*Aim of the task*
Extract the run of lines that starts at the top of the records below and ends at the line with "[+] express - web framework", keeping both ends and excluding pictures.

(Dataset entries)
◆ ◆ ◆ ◆ ◆

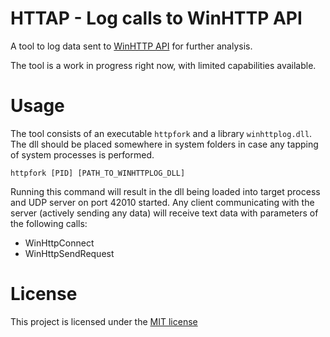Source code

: # HTTAP - Log calls to WinHTTP API

A tool to log data sent to [WinHTTP  API](https://docs.microsoft.com/en-us/windows/desktop/winhttp/about-winhttp) for further analysis.

The tool is a work in progress right now, with limited
capabilities available.

# Usage

The tool consists of an executable `httpfork` and a library `winhttplog.dll`.
The dll should be placed somewhere in system folders in case any tapping
of system processes is performed.

    httpfork [PID] [PATH_TO_WINHTTPLOG_DLL]

Running this command will result in the dll being loaded into target process
and UDP server on port 42010 started. Any client communicating with the
server (actively sending any data) will receive text data with parameters
of the following calls:

* WinHttpConnect
* WinHttpSendRequest

# License

This project is licensed under the [MIT license](LICENSE)
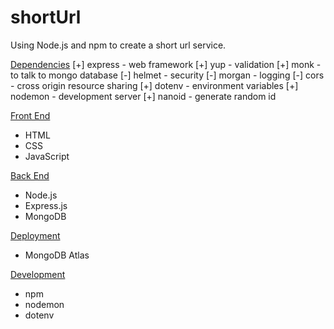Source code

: # shortUrl

Using Node.js and npm to create a short url service.

[Dependencies](#dependencies)
[+] express - web framework
[+] yup - validation
[+]  monk - to talk to mongo database
[-] helmet - security
[-] morgan - logging
[-] cors - cross origin resource sharing
[+] dotenv - environment variables
[+] nodemon - development server
[+] nanoid - generate random id

[Front End](#front-end)
- HTML
- CSS
- JavaScript

[Back End](#back-end)
- Node.js
- Express.js
- MongoDB

[Deployment](#deployment)
- MongoDB Atlas

[Development](#development)
- npm
- nodemon
- dotenv


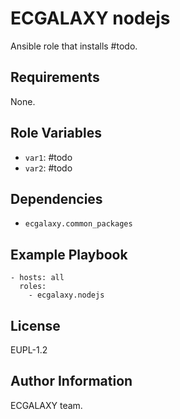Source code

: ECGALAXY nodejs
=======================

Ansible role that installs #todo.

Requirements
------------

None.

Role Variables
--------------

- `var1`: #todo
- `var2`: #todo

Dependencies
------------

- `ecgalaxy.common_packages`

Example Playbook
----------------

    - hosts: all
      roles:
        - ecgalaxy.nodejs

License
-------

EUPL-1.2

Author Information
------------------

ECGALAXY team.

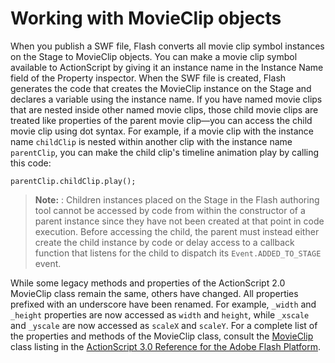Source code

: # Working with MovieClip objects

When you publish a SWF file, Flash converts all movie clip symbol instances on
the Stage to MovieClip objects. You can make a movie clip symbol available to
ActionScript by giving it an instance name in the Instance Name field of the
Property inspector. When the SWF file is created, Flash generates the code that
creates the MovieClip instance on the Stage and declares a variable using the
instance name. If you have named movie clips that are nested inside other named
movie clips, those child movie clips are treated like properties of the parent
movie clip—you can access the child movie clip using dot syntax. For example, if
a movie clip with the instance name `childClip` is nested within another clip
with the instance name `parentClip`, you can make the child clip's timeline
animation play by calling this code:

    parentClip.childClip.play();

> **Note:** : Children instances placed on the Stage in the Flash authoring tool
> cannot be accessed by code from within the constructor of a parent instance
> since they have not been created at that point in code execution. Before
> accessing the child, the parent must instead either create the child instance
> by code or delay access to a callback function that listens for the child to
> dispatch its `Event.ADDED_TO_STAGE` event.

While some legacy methods and properties of the ActionScript 2.0 MovieClip class
remain the same, others have changed. All properties prefixed with an underscore
have been renamed. For example, `_width` and `_height` properties are now
accessed as `width` and `height`, while `_xscale` and `_yscale` are now accessed
as `scaleX` and `scaleY`. For a complete list of the properties and methods of
the MovieClip class, consult the
[MovieClip](https://help.adobe.com/en_US/FlashPlatform/reference/actionscript/3/flash/display/MovieClip.html)
class listing in the
[ActionScript 3.0 Reference for the Adobe Flash Platform](https://help.adobe.com/en_US/FlashPlatform/reference/actionscript/3/index.html).
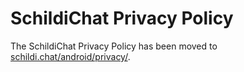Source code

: # SchildiChat Privacy Policy

The SchildiChat Privacy Policy has been moved to [schildi.chat/android/privacy/](https://schildi.chat/android/privacy/).
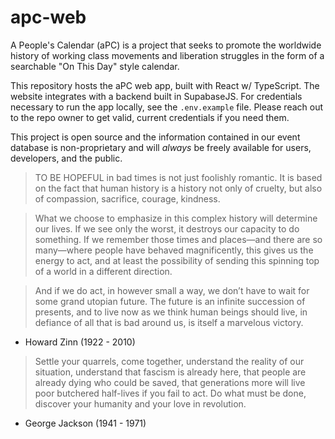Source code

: # apc-web

A People's Calendar (aPC) is a project that seeks to promote the worldwide history of working class movements and liberation struggles in the form of a searchable "On This Day" style calendar.

This repository hosts the aPC web app, built with React w/ TypeScript. The website integrates with a backend built in SupabaseJS. For credentials necessary to run the app locally, see the `.env.example` file. Please reach out to the repo owner to get valid, current credentials if you need them.

This project is open source and the information contained in our event database is non-proprietary and will *always* be freely available for users, developers, and the public.

> TO BE HOPEFUL in bad times is not just foolishly romantic. It is based on the fact that human history is a history not only of cruelty, but also of compassion, sacrifice, courage, kindness.

> What we choose to emphasize in this complex history will determine our lives. If we see only the worst, it destroys our capacity to do something. If we remember those times and places—and there are so many—where people have behaved magnificently, this gives us the energy to act, and at least the possibility of sending this spinning top of a world in a different direction.

> And if we do act, in however small a way, we don’t have to wait for some grand utopian future. The future is an infinite succession of presents, and to live now as we think human beings should live, in defiance of all that is bad around us, is itself a marvelous victory.

- Howard Zinn (1922 - 2010)

> Settle your quarrels, come together, understand the reality of our situation, understand that fascism is already here, that people are already dying who could be saved, that generations more will live poor butchered half-lives if you fail to act. Do what must be done, discover your humanity and your love in revolution.

- George Jackson (1941 - 1971)
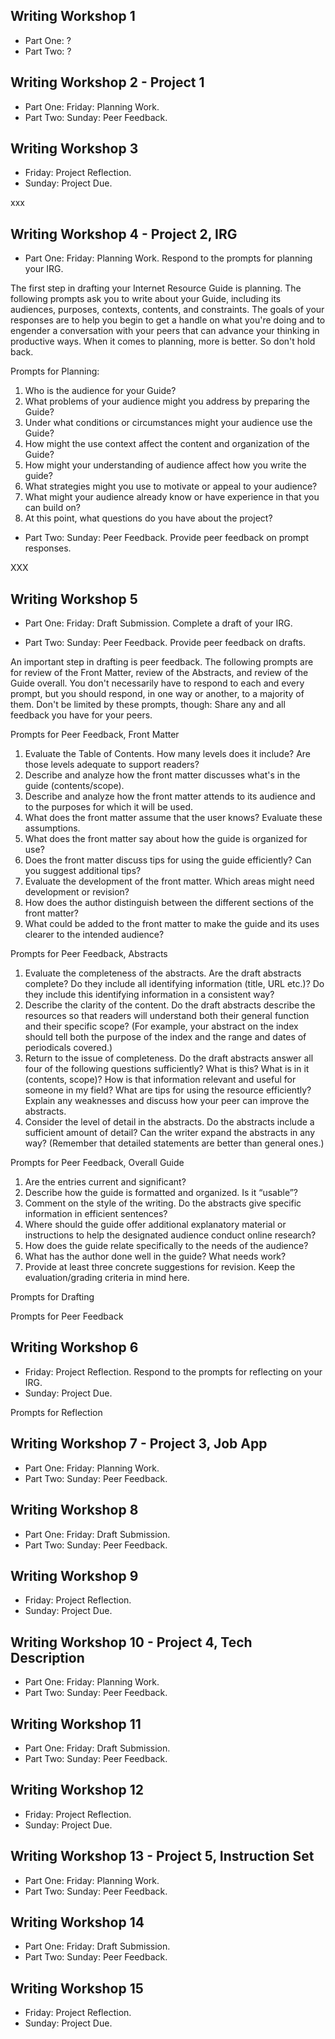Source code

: ## Writing Workshop 1

* Part One: ?
* Part Two: ?

## Writing Workshop 2 - Project 1

* Part One: Friday: Planning Work.
* Part Two: Sunday: Peer Feedback.

## Writing Workshop 3

* Friday: Project Reflection.
* Sunday: Project Due.

xxx

## Writing Workshop 4 - Project 2, IRG
* Part One: Friday: Planning Work. Respond to the prompts for planning your IRG.

The first step in drafting your Internet Resource Guide is planning. The following prompts ask you to write about your Guide, including its audiences, purposes, contexts, contents, and constraints. The goals of your responses are to help you begin to get a handle on what you're doing and to engender a conversation with your peers that can advance your thinking in productive ways. When it comes to planning, more is better. So don't hold back.

Prompts for Planning: 

1. Who is the audience for your Guide?
2. What problems of your audience might you address by preparing the Guide?
3. Under what conditions or circumstances might your audience use the Guide?
4. How might the use context affect the content and organization of the Guide?
5. How might your understanding of audience affect how you write the guide?
5. What strategies might you use to motivate or appeal to your audience?
6. What might your audience already know or have experience in that you can build on?
7. At this point, what questions do you have about the project?

* Part Two: Sunday: Peer Feedback. Provide peer feedback on prompt responses.

XXX


## Writing Workshop 5
* Part One: Friday: Draft Submission. Complete a draft of your IRG.

* Part Two: Sunday: Peer Feedback. Provide peer feedback on drafts.

An important step in drafting is peer feedback. The following prompts are for review of the Front Matter, review of the Abstracts, and review of the Guide overall. You don't necessarily have to respond to each and every prompt, but you should respond, in one way or another, to a majority of them. Don't be limited by these prompts, though: Share any and all feedback you have for your peers.

Prompts for Peer Feedback, Front Matter

1.	Evaluate the Table of Contents. How many levels does it include? Are those levels adequate to support readers?
2.	Describe and analyze how the front matter discusses what's in the guide (contents/scope).
3.	Describe and analyze how the front matter attends to its audience and to the purposes for which it will be used. 
4.	What does the front matter assume that the user knows? Evaluate these assumptions. 
5.	What does the front matter say about how the guide is organized for use?
6.	Does the front matter discuss tips for using the guide efficiently? Can you suggest additional tips?
7.	Evaluate the development of the front matter. Which areas might need development or revision?
8.	How does the author distinguish between the different sections of the front matter?
9.	What could be added to the front matter to make the guide and its uses clearer to the intended audience?

Prompts for Peer Feedback, Abstracts

1. Evaluate the completeness of the abstracts. Are the draft abstracts complete? Do they include all identifying information (title, URL etc.)? Do they include this identifying information in a consistent way?
2. Describe the clarity of the content. Do the draft abstracts describe the resources so that readers will understand both their general function and their specific scope? (For example, your abstract on the index should tell both the purpose of the index and the range and dates of periodicals covered.)
3. Return to the issue of completeness. Do the draft abstracts answer all four of the following questions sufficiently? What is this? What is in it (contents, scope)? How is that information relevant and useful for someone in my field? What are tips for using the resource efficiently? Explain any weaknesses and discuss how your peer can improve the abstracts.
4. Consider the level of detail in the abstracts. Do the abstracts include a sufficient amount of detail? Can the writer expand the abstracts in any way? (Remember that detailed statements are better than general ones.)

Prompts for Peer Feedback, Overall Guide

1.	Are the entries current and significant?
2.	Describe how the guide is formatted and organized. Is it “usable”?
3.	Comment on the style of the writing. Do the abstracts give specific information in efficient sentences?
4.	Where should the guide offer additional explanatory material or instructions to help the designated audience conduct online research?
5.	How does the guide relate specifically to the needs of the audience?
6.	What has the author done well in the guide? What needs work?
7.	Provide at least three concrete suggestions for revision. Keep the evaluation/grading criteria in mind here.

Prompts for Drafting

Prompts for Peer Feedback

## Writing Workshop 6

* Friday: Project Reflection. Respond to the prompts for reflecting on your IRG.
* Sunday: Project Due.

Prompts for Reflection

## Writing Workshop 7 - Project 3, Job App
* Part One: Friday: Planning Work.
* Part Two: Sunday: Peer Feedback.

## Writing Workshop 8
* Part One: Friday: Draft Submission. 
* Part Two: Sunday: Peer Feedback.

## Writing Workshop 9
* Friday: Project Reflection.
* Sunday: Project Due.

## Writing Workshop 10 - Project 4, Tech Description
* Part One: Friday: Planning Work.
* Part Two: Sunday: Peer Feedback.

## Writing Workshop 11
* Part One: Friday: Draft Submission. 
* Part Two: Sunday: Peer Feedback.

## Writing Workshop 12

* Friday: Project Reflection.
* Sunday: Project Due.

## Writing Workshop 13 - Project 5, Instruction Set
* Part One: Friday: Planning Work.
* Part Two: Sunday: Peer Feedback.

## Writing Workshop 14
* Part One: Friday: Draft Submission. 
* Part Two: Sunday: Peer Feedback.

## Writing Workshop 15

* Friday: Project Reflection.
* Sunday: Project Due.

◆ ◆ ◆ ◆ ◆

*Written solution*
Source code

: # HTTAP - Log calls to WinHTTP API

A tool to log data sent to [WinHTTP  API](https://docs.microsoft.com/en-us/windows/desktop/winhttp/about-winhttp) for further analysis.

The tool is a work in progress right now, with limited
capabilities available.

# Usage

The tool consists of an executable `httpfork` and a library `winhttplog.dll`.
The dll should be placed somewhere in system folders in case any tapping
of system processes is performed.

    httpfork [PID] [PATH_TO_WINHTTPLOG_DLL]

Running this command will result in the dll being loaded into target process
and UDP server on port 42010 started. Any client communicating with the
server (actively sending any data) will receive text data with parameters
of the following calls:

* WinHttpConnect
* WinHttpSendRequest

# License

This project is licensed under the [MIT license](LICENSE)
Source code

: # shortUrl

Using Node.js and npm to create a short url service.

[Dependencies](#dependencies)
[+] express - web framework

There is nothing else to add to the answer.